Exercise: Look through the records and copy each line that has "called" in it.

Data for the task:
<<<<
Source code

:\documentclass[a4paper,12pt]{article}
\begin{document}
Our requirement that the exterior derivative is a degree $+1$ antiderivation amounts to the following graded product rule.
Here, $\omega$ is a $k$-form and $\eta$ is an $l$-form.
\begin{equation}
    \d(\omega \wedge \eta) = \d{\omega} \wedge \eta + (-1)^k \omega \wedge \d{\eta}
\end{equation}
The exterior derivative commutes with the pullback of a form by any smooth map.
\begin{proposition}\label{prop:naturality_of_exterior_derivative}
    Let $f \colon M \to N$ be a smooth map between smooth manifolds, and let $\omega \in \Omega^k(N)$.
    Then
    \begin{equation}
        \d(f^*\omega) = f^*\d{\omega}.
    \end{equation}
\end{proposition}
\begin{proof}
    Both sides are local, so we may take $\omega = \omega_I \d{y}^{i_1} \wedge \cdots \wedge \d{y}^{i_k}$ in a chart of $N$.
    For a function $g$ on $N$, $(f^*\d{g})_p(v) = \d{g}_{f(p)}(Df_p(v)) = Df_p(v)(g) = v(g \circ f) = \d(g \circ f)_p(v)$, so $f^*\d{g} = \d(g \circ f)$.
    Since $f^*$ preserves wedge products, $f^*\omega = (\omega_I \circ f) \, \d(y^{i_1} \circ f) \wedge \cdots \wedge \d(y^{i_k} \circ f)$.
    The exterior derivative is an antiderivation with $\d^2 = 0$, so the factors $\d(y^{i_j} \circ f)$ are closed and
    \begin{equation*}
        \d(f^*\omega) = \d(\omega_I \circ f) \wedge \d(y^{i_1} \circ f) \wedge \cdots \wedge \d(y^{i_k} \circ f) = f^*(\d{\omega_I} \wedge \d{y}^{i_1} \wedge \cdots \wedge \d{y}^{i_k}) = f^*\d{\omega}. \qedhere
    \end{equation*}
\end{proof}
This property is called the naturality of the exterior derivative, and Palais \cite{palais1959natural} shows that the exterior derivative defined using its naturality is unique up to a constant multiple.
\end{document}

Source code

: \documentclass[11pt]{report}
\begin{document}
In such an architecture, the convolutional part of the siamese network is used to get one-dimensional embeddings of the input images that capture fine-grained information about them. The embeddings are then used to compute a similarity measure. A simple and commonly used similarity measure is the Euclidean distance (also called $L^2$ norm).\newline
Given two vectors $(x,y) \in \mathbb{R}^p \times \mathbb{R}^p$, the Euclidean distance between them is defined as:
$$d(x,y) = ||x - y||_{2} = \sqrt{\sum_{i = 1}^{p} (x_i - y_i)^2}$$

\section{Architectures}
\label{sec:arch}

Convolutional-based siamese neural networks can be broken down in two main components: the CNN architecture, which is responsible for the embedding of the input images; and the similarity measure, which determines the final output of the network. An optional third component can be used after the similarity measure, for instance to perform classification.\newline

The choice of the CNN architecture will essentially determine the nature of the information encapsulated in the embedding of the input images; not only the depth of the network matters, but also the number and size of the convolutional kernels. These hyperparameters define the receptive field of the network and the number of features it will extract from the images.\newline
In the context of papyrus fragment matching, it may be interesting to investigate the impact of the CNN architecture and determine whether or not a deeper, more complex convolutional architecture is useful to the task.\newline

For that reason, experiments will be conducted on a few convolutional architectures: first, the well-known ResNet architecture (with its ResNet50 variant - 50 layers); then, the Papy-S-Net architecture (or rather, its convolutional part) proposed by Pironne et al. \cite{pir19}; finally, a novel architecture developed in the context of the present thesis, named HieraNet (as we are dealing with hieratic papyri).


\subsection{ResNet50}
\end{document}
>>>>
Task solution:
This property is called the naturality of the exterior derivative, and Palais \cite{palais1959natural} shows that the exterior derivative defined using its naturality is unique up to a constant multiple.
In such an architecture, the convolutional part of the siamese network is used to get one-dimensional embeddings of the input images that capture fine-grained information about them. The embeddings are then used to compute a similarity measure. A simple and commonly used similarity measure is the Euclidean distance (also called $L^2$ norm).\newline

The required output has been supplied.